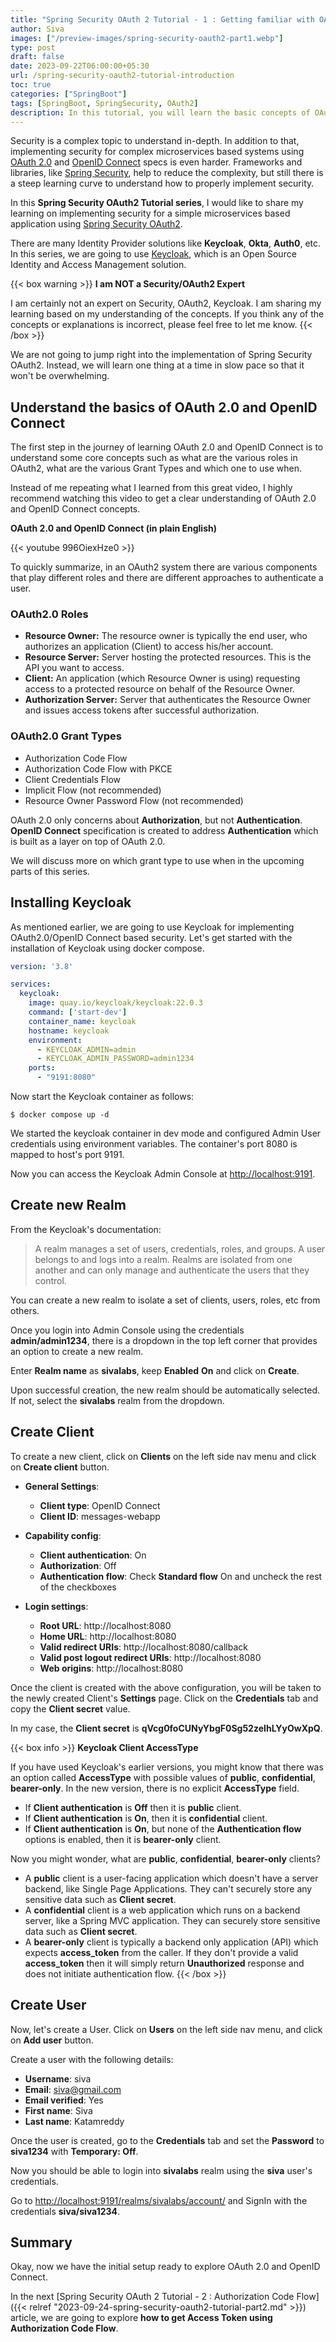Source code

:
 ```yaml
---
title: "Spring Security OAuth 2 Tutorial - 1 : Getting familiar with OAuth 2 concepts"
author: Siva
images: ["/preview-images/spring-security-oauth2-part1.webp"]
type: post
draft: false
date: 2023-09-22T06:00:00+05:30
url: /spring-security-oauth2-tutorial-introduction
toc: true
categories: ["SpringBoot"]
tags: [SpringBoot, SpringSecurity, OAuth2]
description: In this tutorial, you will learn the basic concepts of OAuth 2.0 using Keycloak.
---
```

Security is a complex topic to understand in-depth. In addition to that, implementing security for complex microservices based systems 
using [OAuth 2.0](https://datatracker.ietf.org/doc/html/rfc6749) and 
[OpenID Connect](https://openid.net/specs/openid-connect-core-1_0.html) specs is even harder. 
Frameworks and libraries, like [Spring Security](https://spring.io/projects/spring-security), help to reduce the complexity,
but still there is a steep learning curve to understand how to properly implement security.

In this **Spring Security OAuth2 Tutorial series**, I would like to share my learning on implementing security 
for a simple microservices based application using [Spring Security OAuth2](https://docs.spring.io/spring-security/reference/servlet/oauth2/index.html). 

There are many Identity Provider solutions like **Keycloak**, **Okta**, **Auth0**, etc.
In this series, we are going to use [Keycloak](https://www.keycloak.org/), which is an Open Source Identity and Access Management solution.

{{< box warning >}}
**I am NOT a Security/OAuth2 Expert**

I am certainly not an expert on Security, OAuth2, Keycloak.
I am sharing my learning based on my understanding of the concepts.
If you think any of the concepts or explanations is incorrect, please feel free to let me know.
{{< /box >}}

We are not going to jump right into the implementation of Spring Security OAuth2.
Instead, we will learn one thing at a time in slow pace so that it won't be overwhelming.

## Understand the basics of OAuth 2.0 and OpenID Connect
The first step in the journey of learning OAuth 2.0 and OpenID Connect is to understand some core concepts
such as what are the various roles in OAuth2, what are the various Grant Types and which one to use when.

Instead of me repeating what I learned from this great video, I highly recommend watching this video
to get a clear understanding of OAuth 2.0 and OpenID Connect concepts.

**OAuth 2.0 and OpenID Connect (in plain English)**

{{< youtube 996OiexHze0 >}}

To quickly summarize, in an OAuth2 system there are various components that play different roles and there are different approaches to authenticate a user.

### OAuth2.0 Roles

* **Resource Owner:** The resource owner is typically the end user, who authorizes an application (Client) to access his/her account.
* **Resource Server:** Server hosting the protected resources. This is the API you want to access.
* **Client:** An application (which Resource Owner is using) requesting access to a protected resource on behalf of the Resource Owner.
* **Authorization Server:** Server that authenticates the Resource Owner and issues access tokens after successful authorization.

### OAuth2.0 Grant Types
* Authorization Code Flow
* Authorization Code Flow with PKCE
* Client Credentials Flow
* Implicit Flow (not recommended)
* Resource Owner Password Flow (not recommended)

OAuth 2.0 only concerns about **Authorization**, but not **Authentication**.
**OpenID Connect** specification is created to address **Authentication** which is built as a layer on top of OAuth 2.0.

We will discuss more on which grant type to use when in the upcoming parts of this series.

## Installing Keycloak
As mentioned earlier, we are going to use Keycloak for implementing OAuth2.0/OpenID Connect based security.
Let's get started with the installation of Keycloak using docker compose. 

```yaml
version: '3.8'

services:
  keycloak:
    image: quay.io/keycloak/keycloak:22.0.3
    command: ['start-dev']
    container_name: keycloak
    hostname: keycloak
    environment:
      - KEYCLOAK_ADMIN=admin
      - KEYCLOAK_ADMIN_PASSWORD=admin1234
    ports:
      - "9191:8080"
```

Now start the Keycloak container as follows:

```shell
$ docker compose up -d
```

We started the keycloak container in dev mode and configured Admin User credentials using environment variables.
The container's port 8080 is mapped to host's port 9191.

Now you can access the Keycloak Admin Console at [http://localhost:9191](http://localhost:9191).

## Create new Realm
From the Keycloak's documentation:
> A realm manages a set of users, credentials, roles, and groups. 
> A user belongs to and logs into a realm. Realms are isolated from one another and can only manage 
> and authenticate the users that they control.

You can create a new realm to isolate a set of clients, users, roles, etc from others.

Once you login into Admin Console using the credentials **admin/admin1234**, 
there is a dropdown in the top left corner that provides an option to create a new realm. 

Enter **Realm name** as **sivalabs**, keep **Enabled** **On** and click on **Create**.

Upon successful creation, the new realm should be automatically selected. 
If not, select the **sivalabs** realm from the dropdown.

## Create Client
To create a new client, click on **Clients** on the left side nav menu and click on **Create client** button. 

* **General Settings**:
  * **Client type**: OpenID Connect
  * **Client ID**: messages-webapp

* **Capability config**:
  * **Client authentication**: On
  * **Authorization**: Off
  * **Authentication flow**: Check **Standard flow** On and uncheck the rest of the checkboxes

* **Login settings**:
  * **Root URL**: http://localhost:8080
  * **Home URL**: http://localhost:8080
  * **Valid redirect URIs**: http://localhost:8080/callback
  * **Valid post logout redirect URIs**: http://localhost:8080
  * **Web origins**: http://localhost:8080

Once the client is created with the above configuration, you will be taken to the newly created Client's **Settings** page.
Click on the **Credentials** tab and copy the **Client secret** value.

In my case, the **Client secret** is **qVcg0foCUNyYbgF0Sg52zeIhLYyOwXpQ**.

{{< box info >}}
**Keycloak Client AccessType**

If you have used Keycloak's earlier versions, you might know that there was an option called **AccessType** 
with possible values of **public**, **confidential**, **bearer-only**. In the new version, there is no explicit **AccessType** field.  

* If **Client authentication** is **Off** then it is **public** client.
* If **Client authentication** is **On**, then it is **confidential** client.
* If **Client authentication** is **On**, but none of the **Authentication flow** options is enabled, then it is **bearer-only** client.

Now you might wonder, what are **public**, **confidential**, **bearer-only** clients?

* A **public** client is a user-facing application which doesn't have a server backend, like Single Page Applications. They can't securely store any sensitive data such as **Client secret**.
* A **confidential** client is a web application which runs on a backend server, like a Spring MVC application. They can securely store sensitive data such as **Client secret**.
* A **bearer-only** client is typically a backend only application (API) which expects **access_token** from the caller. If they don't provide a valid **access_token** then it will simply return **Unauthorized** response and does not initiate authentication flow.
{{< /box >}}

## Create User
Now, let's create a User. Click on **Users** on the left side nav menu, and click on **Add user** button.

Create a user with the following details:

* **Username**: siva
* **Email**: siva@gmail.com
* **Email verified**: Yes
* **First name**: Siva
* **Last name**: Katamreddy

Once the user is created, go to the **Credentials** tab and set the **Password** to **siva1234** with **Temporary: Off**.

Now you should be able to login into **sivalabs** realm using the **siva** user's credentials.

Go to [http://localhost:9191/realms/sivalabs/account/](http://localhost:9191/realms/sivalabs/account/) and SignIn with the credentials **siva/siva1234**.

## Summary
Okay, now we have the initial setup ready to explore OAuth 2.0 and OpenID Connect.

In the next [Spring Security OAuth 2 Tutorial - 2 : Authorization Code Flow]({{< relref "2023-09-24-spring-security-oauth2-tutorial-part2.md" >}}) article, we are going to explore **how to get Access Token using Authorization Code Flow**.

* * * * * * *

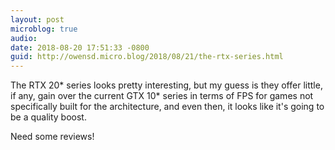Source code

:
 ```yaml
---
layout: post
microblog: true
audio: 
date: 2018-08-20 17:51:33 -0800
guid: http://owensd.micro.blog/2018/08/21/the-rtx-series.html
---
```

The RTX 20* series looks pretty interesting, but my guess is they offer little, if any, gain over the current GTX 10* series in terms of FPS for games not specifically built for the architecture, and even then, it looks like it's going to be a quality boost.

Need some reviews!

* * * * * * *

Throughout the material above, find lines holding the word "concepts", then copy them.

title: "Spring Security OAuth 2 Tutorial - 1 : Getting familiar with OAuth 2 concepts"
description: In this tutorial, you will learn the basic concepts of OAuth 2.0 using Keycloak.
I am sharing my learning based on my understanding of the concepts.
If you think any of the concepts or explanations is incorrect, please feel free to let me know.
The first step in the journey of learning OAuth 2.0 and OpenID Connect is to understand some core concepts
to get a clear understanding of OAuth 2.0 and OpenID Connect concepts.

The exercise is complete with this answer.